Just like she did at Dispatch, Sam made a role for herself. She asked to be responsible for their self service motion for the thousands of users signing up each day. Now Sam has two children owning Growth for a rapidly scaling Bay Area based startup. Moms, right??

Products with Large Surface Area
When Sam looks at trying to make maximum professional impact, as a Product leader, she searches for complicated products with a lot of surface area. 

At Dispatch she had to balance the end user (plumbers, electricians, etc.), the executive buyers (GE, Siemens, etc.), the support team teaching people how to use the product, and even homeowners who were receiving the support. That creates so much space, or surface area, to drive behavior across screens and various points of integration. It takes talent, grit, and creativity to make it all work like a machine.

When she looks at various companies (or opportunities), Sam gets most excited about products where there are multiple buyer personas and many different, extraordinarily complicated ways to use the product. It’s a puzzle to play with!

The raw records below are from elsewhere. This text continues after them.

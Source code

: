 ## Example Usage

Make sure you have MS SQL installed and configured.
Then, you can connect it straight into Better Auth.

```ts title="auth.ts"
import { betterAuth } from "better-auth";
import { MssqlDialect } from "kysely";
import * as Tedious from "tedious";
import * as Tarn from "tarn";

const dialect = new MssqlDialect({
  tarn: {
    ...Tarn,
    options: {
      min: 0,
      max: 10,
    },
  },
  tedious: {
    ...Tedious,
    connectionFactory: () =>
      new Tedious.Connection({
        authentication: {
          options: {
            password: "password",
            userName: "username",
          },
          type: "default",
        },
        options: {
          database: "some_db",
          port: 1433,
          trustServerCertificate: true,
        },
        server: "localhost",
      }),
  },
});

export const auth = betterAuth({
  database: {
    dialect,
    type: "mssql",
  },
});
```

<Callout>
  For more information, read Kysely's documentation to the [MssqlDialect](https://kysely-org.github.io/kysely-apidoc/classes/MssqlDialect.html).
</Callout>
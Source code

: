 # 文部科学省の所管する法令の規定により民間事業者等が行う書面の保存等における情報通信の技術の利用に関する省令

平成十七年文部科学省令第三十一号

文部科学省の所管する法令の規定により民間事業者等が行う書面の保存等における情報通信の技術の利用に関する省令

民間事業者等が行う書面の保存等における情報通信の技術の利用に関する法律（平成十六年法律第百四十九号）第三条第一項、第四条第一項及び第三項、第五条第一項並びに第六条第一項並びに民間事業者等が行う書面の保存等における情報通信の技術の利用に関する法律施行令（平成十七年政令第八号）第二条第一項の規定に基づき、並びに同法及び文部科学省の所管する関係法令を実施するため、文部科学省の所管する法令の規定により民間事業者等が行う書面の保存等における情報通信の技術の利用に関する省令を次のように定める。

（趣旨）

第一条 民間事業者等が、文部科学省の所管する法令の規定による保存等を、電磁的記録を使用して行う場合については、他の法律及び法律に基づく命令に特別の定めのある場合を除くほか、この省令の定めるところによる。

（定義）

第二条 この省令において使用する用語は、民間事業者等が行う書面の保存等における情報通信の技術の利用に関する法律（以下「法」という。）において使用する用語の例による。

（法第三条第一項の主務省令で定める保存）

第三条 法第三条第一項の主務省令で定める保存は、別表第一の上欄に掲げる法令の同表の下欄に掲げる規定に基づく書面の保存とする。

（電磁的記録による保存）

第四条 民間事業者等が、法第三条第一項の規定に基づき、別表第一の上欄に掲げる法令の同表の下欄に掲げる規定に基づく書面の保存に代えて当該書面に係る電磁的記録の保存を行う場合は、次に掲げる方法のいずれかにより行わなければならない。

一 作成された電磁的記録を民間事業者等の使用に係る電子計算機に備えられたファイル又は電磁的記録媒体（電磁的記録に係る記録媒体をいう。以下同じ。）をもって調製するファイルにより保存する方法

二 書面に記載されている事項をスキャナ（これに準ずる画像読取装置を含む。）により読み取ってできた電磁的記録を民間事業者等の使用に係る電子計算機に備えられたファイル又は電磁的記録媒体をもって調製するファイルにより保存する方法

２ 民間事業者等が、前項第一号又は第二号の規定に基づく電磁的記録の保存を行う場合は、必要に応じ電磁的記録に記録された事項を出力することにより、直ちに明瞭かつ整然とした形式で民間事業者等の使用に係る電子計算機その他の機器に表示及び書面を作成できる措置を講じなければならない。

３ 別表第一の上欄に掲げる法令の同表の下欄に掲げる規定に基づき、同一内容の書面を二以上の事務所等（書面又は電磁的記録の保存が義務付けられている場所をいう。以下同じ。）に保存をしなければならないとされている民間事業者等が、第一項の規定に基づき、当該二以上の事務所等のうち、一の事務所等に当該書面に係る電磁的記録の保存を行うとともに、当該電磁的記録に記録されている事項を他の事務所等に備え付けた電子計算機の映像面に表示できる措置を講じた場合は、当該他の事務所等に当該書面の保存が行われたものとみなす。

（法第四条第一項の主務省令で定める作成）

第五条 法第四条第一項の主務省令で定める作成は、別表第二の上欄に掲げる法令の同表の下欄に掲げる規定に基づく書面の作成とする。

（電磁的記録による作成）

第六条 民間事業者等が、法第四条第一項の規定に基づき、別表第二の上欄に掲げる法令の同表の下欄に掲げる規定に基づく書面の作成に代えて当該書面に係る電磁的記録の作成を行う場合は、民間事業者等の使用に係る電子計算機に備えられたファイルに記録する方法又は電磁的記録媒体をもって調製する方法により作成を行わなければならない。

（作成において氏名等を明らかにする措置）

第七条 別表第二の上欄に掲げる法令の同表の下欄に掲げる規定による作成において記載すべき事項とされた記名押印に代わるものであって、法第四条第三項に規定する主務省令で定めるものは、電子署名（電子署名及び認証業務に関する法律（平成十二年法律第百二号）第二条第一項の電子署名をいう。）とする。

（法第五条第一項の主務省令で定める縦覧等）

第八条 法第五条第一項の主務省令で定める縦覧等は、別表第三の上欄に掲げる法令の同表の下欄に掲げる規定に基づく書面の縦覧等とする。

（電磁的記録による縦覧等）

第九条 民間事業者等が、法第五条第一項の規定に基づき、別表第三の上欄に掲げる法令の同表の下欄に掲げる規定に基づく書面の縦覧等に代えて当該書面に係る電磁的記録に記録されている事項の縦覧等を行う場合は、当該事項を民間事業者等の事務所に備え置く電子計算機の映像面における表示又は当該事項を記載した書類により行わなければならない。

Recently, when Sam reflects back on some companies who have let their PLG / growth teams go, it’s because the product isn’t that complicated to use and behavior is relatively straightforward to design.

Furthermore, when she looks at the type of companies she aspires to help build – HashiCorp or Microsoft, for example – those companies have large, complex offerings. Sam believes that SaaS success can be found either in highly verticalized niches (Toast) or platforms where you can do a lot horizontally with a specific technology. ngrok being one of those latter examples!

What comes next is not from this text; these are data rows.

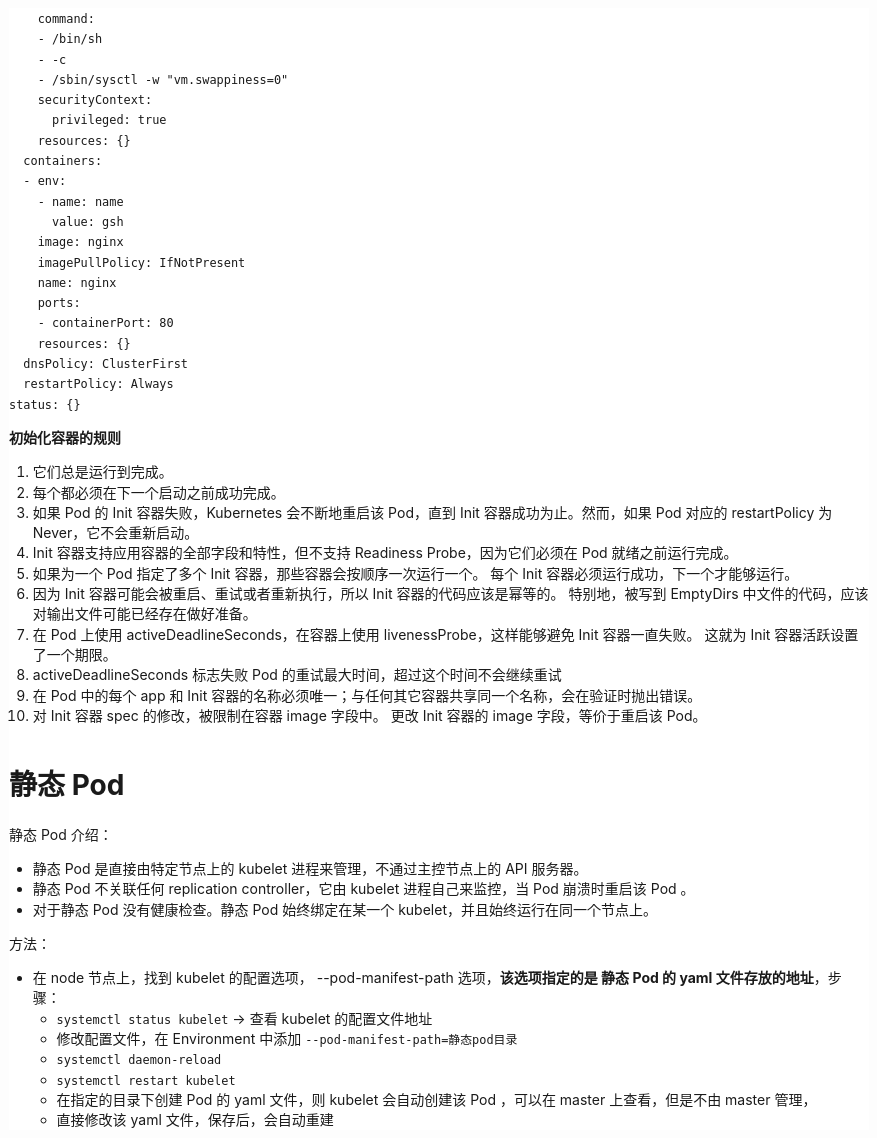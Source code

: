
 ```shell
    command:
    - /bin/sh
    - -c
    - /sbin/sysctl -w "vm.swappiness=0"
    securityContext:
      privileged: true
    resources: {}
  containers:
  - env:
    - name: name
      value: gsh
    image: nginx
    imagePullPolicy: IfNotPresent
    name: nginx
    ports:
    - containerPort: 80
    resources: {}
  dnsPolicy: ClusterFirst
  restartPolicy: Always
status: {}

```


**初始化容器的规则**
1. 它们总是运行到完成。
2. 每个都必须在下一个启动之前成功完成。
3. 如果 Pod 的 Init 容器失败，Kubernetes 会不断地重启该 Pod，直到 Init 容器成功为止。然而，如果 Pod 对应的 restartPolicy 为 Never，它不会重新启动。
4. Init 容器支持应用容器的全部字段和特性，但不支持 Readiness Probe，因为它们必须在 Pod 就绪之前运行完成。
5. 如果为一个 Pod 指定了多个 Init 容器，那些容器会按顺序一次运行一个。 每个 Init 容器必须运行成功，下一个才能够运行。
6. 因为 Init 容器可能会被重启、重试或者重新执行，所以 Init 容器的代码应该是幂等的。 特别地，被写到 EmptyDirs 中文件的代码，应该对输出文件可能已经存在做好准备。
7. 在 Pod 上使用 activeDeadlineSeconds，在容器上使用 livenessProbe，这样能够避免 Init 容器一直失败。 这就为 Init 容器活跃设置了一个期限。
  1. activeDeadlineSeconds 标志失败 Pod 的重试最大时间，超过这个时间不会继续重试
8. 在 Pod 中的每个 app 和 Init 容器的名称必须唯一；与任何其它容器共享同一个名称，会在验证时抛出错误。
9. 对 Init 容器 spec 的修改，被限制在容器 image 字段中。 更改 Init 容器的 image 字段，等价于重启该 Pod。




# 静态 Pod

静态 Pod 介绍：


- 静态 Pod 是直接由特定节点上的 kubelet 进程来管理，不通过主控节点上的 API 服务器。
- 静态 Pod 不关联任何 replication controller，它由 kubelet 进程自己来监控，当 Pod 崩溃时重启该 Pod 。
- 对于静态 Pod 没有健康检查。静态 Pod 始终绑定在某一个 kubelet，并且始终运行在同一个节点上。


方法：
- 在 node 节点上，找到 kubelet 的配置选项， --pod-manifest-path 选项，**该选项指定的是 静态 Pod  的 yaml 文件存放的地址**，步骤：
    - `systemctl status kubelet` -> 查看 kubelet 的配置文件地址
    - 修改配置文件，在 Environment 中添加 `--pod-manifest-path=静态pod目录`
    - `systemctl daemon-reload`
    - `systemctl restart kubelet`
    - 在指定的目录下创建 Pod 的 yaml 文件，则 kubelet 会自动创建该 Pod ，可以在 master 上查看，但是不由 master 管理，
    - 直接修改该 yaml 文件，保存后，会自动重建
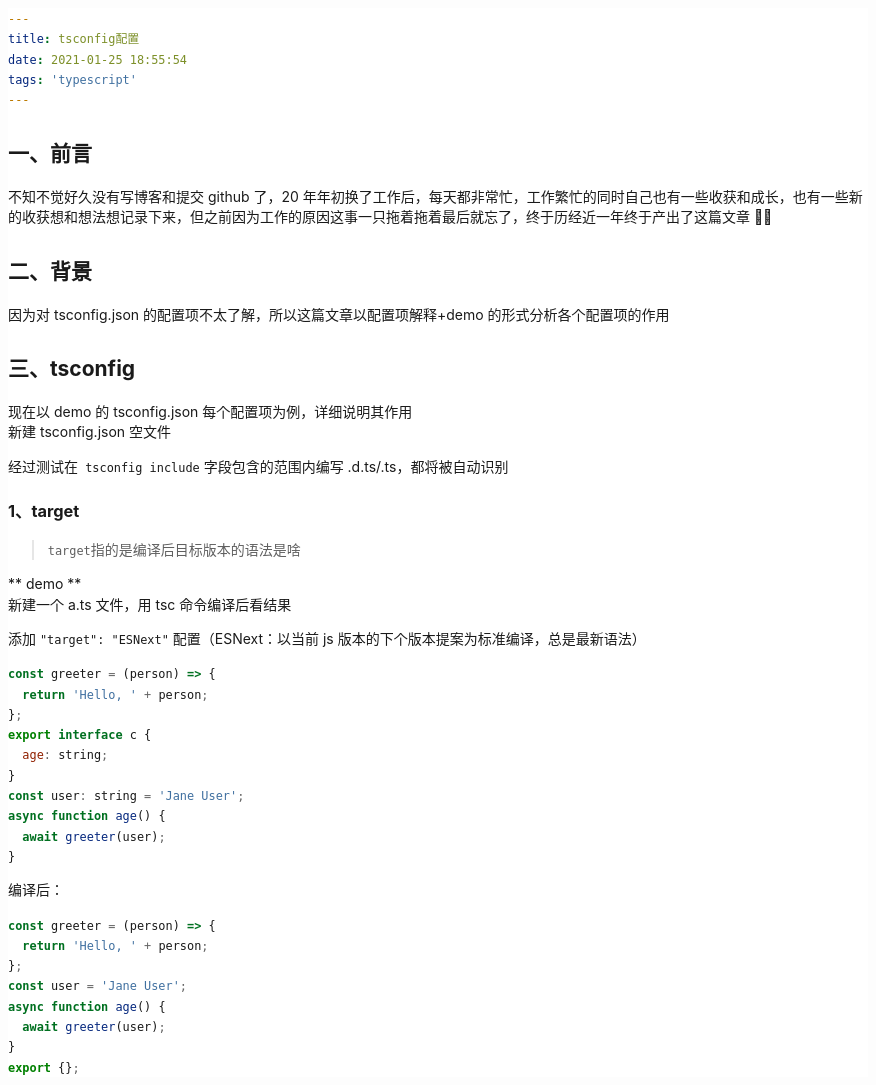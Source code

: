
 ```yaml
---
title: tsconfig配置
date: 2021-01-25 18:55:54
tags: 'typescript'
---
```


## 一、前言

不知不觉好久没有写博客和提交 github 了，20 年年初换了工作后，每天都非常忙，工作繁忙的同时自己也有一些收获和成长，也有一些新的收获想和想法想记录下来，但之前因为工作的原因这事一只拖着拖着最后就忘了，终于历经近一年终于产出了这篇文章 🤦‍♀

## 二、背景

因为对 tsconfig.json 的配置项不太了解，所以这篇文章以配置项解释+demo 的形式分析各个配置项的作用

## 三、tsconfig

现在以 demo 的 tsconfig.json 每个配置项为例，详细说明其作用  
新建 tsconfig.json 空文件

经过测试在` tsconfig include` 字段包含的范围内编写 .d.ts/.ts，都将被自动识别

### 1、target

> `target`指的是编译后目标版本的语法是啥

** demo **  
新建一个 a.ts 文件，用 tsc 命令编译后看结果

添加 `"target": "ESNext"` 配置（ESNext：以当前 js 版本的下个版本提案为标准编译，总是最新语法）

```javascript
const greeter = (person) => {
  return 'Hello, ' + person;
};
export interface c {
  age: string;
}
const user: string = 'Jane User';
async function age() {
  await greeter(user);
}
```

编译后：

```javascript
const greeter = (person) => {
  return 'Hello, ' + person;
};
const user = 'Jane User';
async function age() {
  await greeter(user);
}
export {};
```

Last, from a career perspective, she thinks these types of companies helps her learn the most. The challenges of making that system run necessitate her communication to be the strongest in order to force her to tailor her audience and declare who she’s going to talk to. It doesn’t hurt that developer products (and developer adoption) are often more profitable too. 

3 Career Insights / Learnings

No Linear Path to Success – “I have invented roles for myself at two of the three most impactful roles that I’ve had. I’m not sure what I’d like to do next, and some of the coolest people I know feel the same. There isn’t a linear path. It’s hard to be a mastermind about your career in your 20s and 30s because things change so quickly. Sometimes your value comes by seeing something quickly.” 

People Want to Be Told What to Do – “People want to be told what to do, and that is a great way to get people to follow you. There isn’t some grander leadership out there telling you exactly what to do. In startups, everyone is basically winging it so it helps if you can take the reins and lead people forward with the “why” rather than the “how”.”

Enjoy the Ride to Go Far – “If you’re not having fun or feeling confident, you’re probably not going to perform as highly. If I’m making work personally or not having fun, sometimes that’s a sign it’s time to leave. I do my best work when I’m happy and I’m having fun with a great team”

Sam, originally a startup marketer, used to want to be a CMO. But she has since fallen in love with Product. If she stays in the early stage world, she definitely wants to stay in Product. She’s fascinated with vertical software and currently developer tools, an important tech niche she feels lucky to have found such a great group of people.

If you want to learn more about Sam, you can find her on LinkedIn, hanging out with her family just outside of Boston, or working on complicated, puzzling, awesome challenges as the Head of Growth at ngrok. Thanks for sharing Sam. Excited to see the developer growth machine you build, enabling the next generation of the internet, over the coming years!